On Wed, Feb 9, 2022 at 11:27 AM Richard Fontana <[email protected]> wrote:
>
> On Wed, Feb 9, 2022 at 11:14 AM Jilayne Lovejoy <[email protected]> wrote:
> >
> >
> >
> > On 2/9/22 9:08 AM, Richard Fontana wrote:
> > > On Wed, Feb 9, 2022 at 10:53 AM Florian Weimer <[email protected]> wrote:
> > >> * Serge Guelton:
> > >>
> > >>> the LLVM project has moved to an Apache Software License 2.0 with 
> > >>> exception
> > >>> license, referenced as https://releases.llvm.org/10.0.0/LICENSE.TXT
> > >>>
> > >>> Some more details are available here:
> > >>>
> > >>>      
> > >>> https://llvm.org/docs/DeveloperPolicy.html#new-llvm-project-license-framework
> > >>>
> > >>> Does it make sense to have it listed in
> > >>> https://fedoraproject.org/wiki/Licensing:Main#Good_Licenses and the
> > >>> associated short name be compatible with, say, rpmdiff?
> > >> Isn't our position that the relicensing has not happened yet, that the
> > >> SPDX identifiers in the sources are incorrect, and that the project
> > >> still distributes the sources under the old LLVM license (called “NCSA”
> > >> in the Fedora framework)?
> > > Separately from that issue, I am aware of one unresolved (for my team
> > > at Red Hat) longstanding objection to some aspects of the language of
> > > the LLVM exception (raised by at least one person outside of Red Hat).
> > > I wouldn't want to classify the exception as "good" without reaching
> > > some sort of resolution on that issue.
> > >
> > > Richard
> >
> > just saw this after I wrote my email.

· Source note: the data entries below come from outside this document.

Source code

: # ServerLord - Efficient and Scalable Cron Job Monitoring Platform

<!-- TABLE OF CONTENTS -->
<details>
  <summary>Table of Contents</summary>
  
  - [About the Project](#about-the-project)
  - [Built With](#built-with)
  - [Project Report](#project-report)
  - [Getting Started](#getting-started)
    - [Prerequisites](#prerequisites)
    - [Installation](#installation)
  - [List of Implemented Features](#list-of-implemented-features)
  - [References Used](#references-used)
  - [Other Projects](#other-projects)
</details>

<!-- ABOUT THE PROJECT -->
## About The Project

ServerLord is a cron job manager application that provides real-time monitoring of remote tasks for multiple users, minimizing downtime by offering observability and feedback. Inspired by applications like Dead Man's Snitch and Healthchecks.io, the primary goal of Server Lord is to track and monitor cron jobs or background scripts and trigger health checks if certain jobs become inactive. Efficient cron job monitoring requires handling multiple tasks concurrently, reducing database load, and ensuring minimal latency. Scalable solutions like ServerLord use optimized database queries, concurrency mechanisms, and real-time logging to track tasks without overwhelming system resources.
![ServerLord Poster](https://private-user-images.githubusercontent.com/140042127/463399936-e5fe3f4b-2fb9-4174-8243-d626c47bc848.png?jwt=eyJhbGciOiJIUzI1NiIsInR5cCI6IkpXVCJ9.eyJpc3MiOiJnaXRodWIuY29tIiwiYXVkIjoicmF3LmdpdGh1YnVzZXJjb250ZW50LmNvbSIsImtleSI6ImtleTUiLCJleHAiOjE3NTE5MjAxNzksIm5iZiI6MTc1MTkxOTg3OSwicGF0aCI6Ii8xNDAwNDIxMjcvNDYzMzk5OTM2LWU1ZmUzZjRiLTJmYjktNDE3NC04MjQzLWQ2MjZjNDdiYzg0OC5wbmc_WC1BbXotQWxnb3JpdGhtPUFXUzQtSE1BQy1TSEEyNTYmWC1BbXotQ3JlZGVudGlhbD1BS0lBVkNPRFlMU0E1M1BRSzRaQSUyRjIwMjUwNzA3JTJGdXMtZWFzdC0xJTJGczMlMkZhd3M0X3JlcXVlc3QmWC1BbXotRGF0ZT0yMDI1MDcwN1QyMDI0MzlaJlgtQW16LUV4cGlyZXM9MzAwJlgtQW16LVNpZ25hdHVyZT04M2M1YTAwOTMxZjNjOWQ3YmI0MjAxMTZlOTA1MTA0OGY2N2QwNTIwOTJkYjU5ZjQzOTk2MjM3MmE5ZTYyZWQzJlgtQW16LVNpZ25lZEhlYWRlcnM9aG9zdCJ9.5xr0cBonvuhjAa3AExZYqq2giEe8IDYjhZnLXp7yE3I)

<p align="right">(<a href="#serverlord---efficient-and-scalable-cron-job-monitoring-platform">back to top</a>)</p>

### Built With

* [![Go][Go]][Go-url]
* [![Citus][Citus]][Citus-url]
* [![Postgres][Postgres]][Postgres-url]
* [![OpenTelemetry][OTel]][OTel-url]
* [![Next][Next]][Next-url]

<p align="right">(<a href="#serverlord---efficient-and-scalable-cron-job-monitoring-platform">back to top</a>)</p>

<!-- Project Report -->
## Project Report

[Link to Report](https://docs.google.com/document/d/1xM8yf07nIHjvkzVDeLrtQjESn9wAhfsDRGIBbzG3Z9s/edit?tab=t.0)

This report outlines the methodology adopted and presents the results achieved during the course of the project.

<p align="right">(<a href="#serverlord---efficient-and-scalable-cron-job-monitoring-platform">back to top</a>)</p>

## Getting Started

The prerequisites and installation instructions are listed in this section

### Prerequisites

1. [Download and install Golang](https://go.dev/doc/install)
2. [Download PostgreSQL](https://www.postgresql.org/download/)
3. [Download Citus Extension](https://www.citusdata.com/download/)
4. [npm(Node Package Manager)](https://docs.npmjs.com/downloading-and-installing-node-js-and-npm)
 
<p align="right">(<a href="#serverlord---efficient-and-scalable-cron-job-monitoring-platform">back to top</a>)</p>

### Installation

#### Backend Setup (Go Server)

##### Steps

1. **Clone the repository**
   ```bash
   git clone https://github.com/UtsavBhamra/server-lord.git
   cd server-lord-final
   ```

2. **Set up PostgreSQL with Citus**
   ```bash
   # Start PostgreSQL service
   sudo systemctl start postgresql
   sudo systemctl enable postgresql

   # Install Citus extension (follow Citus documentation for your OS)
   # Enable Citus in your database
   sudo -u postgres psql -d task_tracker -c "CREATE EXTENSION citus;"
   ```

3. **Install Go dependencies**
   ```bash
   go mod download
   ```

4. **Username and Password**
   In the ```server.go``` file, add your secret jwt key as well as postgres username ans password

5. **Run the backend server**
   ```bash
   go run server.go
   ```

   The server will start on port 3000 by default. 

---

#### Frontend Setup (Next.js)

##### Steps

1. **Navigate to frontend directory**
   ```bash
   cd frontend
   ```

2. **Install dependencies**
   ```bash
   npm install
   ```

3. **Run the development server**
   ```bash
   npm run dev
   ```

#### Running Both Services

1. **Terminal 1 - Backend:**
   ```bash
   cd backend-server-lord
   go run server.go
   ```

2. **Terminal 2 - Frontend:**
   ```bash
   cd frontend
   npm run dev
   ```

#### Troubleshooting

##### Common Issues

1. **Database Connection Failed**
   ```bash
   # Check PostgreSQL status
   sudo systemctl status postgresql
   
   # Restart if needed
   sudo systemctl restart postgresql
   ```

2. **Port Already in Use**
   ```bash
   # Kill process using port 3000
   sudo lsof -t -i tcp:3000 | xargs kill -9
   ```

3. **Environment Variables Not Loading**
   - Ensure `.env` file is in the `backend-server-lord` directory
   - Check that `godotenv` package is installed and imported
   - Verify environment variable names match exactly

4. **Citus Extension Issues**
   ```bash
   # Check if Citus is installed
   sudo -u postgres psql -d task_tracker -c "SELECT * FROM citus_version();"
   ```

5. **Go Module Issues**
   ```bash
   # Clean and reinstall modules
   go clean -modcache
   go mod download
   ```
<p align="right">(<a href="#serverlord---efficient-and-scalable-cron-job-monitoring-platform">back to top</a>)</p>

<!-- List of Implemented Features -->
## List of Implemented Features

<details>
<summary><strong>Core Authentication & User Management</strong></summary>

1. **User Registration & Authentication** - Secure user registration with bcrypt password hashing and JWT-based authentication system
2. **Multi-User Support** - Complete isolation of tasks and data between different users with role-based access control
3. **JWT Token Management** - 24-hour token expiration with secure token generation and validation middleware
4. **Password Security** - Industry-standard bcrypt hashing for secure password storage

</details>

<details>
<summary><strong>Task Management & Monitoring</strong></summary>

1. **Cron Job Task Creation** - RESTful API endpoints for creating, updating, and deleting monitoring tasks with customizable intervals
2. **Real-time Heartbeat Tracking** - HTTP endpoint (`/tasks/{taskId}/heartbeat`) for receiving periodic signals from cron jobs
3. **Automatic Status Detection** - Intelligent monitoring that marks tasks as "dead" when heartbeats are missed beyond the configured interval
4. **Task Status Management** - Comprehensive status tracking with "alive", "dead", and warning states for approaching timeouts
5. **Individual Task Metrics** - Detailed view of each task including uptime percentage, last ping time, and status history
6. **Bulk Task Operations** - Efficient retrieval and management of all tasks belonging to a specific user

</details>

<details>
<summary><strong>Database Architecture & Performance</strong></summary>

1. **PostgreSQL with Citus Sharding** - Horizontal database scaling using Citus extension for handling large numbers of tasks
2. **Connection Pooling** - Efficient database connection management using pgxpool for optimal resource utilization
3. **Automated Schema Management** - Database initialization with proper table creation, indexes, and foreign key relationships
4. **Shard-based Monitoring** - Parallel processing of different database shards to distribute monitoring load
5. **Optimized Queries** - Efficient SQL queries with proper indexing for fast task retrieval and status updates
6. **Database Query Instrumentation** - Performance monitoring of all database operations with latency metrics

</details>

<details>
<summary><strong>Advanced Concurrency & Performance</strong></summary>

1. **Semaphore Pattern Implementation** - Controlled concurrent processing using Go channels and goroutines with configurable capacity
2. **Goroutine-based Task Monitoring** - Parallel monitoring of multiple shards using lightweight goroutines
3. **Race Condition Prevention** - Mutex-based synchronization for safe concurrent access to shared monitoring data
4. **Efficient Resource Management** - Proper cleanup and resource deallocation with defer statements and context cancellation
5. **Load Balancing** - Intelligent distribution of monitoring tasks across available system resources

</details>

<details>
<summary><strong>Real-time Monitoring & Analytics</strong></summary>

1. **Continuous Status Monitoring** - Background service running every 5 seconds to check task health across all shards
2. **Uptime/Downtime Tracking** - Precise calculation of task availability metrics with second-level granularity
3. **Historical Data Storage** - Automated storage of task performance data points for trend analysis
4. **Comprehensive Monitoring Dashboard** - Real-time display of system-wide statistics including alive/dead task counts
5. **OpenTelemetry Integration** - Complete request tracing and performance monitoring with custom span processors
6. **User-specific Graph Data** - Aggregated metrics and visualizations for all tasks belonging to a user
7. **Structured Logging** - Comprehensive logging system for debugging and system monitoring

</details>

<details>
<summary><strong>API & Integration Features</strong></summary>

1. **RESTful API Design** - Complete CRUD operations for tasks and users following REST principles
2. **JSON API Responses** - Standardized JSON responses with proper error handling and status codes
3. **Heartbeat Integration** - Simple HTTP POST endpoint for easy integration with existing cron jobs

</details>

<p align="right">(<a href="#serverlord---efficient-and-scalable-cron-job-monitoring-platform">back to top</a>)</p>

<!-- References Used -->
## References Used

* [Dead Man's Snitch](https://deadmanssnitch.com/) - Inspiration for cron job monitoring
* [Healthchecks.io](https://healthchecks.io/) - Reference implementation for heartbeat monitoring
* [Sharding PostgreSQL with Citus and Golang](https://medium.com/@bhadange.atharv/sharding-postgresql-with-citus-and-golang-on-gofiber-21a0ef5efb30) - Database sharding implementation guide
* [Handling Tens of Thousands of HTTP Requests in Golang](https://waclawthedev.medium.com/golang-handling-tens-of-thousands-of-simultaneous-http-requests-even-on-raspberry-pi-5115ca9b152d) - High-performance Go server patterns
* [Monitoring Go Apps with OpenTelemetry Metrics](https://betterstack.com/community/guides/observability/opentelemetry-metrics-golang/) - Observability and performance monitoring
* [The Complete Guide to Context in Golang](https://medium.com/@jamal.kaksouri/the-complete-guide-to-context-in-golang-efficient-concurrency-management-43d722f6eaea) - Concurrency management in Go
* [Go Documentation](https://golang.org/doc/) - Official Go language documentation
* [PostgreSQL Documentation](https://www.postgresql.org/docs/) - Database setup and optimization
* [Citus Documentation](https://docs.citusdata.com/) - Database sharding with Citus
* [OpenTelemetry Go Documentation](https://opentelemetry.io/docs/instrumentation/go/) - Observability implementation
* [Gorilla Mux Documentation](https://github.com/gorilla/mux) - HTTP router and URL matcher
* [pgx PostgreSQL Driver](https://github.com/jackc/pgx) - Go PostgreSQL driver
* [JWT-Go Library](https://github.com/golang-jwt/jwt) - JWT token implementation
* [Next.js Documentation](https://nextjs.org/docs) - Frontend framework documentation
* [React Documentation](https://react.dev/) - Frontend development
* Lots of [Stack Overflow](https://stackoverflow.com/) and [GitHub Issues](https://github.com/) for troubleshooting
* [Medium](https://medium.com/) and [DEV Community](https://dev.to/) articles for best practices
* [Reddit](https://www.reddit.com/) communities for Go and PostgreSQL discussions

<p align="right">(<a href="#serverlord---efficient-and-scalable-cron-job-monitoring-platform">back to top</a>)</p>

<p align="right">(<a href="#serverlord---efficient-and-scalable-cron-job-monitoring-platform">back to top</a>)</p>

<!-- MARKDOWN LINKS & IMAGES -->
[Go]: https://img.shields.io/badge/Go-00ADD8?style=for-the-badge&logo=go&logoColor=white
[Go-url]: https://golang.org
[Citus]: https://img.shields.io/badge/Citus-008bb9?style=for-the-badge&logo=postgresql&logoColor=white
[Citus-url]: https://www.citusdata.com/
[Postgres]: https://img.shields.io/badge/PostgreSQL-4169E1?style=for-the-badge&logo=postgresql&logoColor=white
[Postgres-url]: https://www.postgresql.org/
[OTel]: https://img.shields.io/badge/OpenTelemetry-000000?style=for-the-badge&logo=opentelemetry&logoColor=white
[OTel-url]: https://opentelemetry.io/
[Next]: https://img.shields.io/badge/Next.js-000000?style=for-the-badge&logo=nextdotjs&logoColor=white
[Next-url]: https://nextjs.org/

That's interesting and a bit
> > surprising - I'd be curious to hear more about what the objection is
> > (and especially since I know LLVM got a lot of feedback when they were
> > drafting it!)
>
> I think they got a lot of feedback from a somewhat narrow part of the
> universe that didn't include historically non-LLVM-oriented community
> members.
>
> To be clear, my position would be that even if the exception embodies
> some horrible drafting problem it does not mean LLVM, conceptualized
> as being "Apache-2.0" (-only, as it were) or "Apache-2.0 AND NCSA" or
> whatever is problematic for Fedora. It sort of goes to the issue of
> how important it is to make sure the license metadata incorporates the
> details of all exceptions given that normally exceptions are
> structured as additional permissions (though sometimes "exceptions"
> are additional restrictions and historically some of those have been
> problematic). Not so long ago (before we were engaged in the current
> iteration of looking into having Fedora migrate from Callaway
> Notation™ to SPDX identifiers) I suggested that Fedora abandon all
> efforts to track exceptions as being ultimately a waste of time, but I
> have a feeling you would disagree with that view. :-)
>

From a practical perspective, the only two exceptions that matter for
Fedora are:

* GPL compatibility exceptions
* OpenSSL compatibility exceptions

With OpenSSL 3.0, we can basically say goodbye to the second one, and
only worry about the first.

All other exceptions are basically fluff.


-- 
真実はいつも一つ!/ Always, there's only one truth!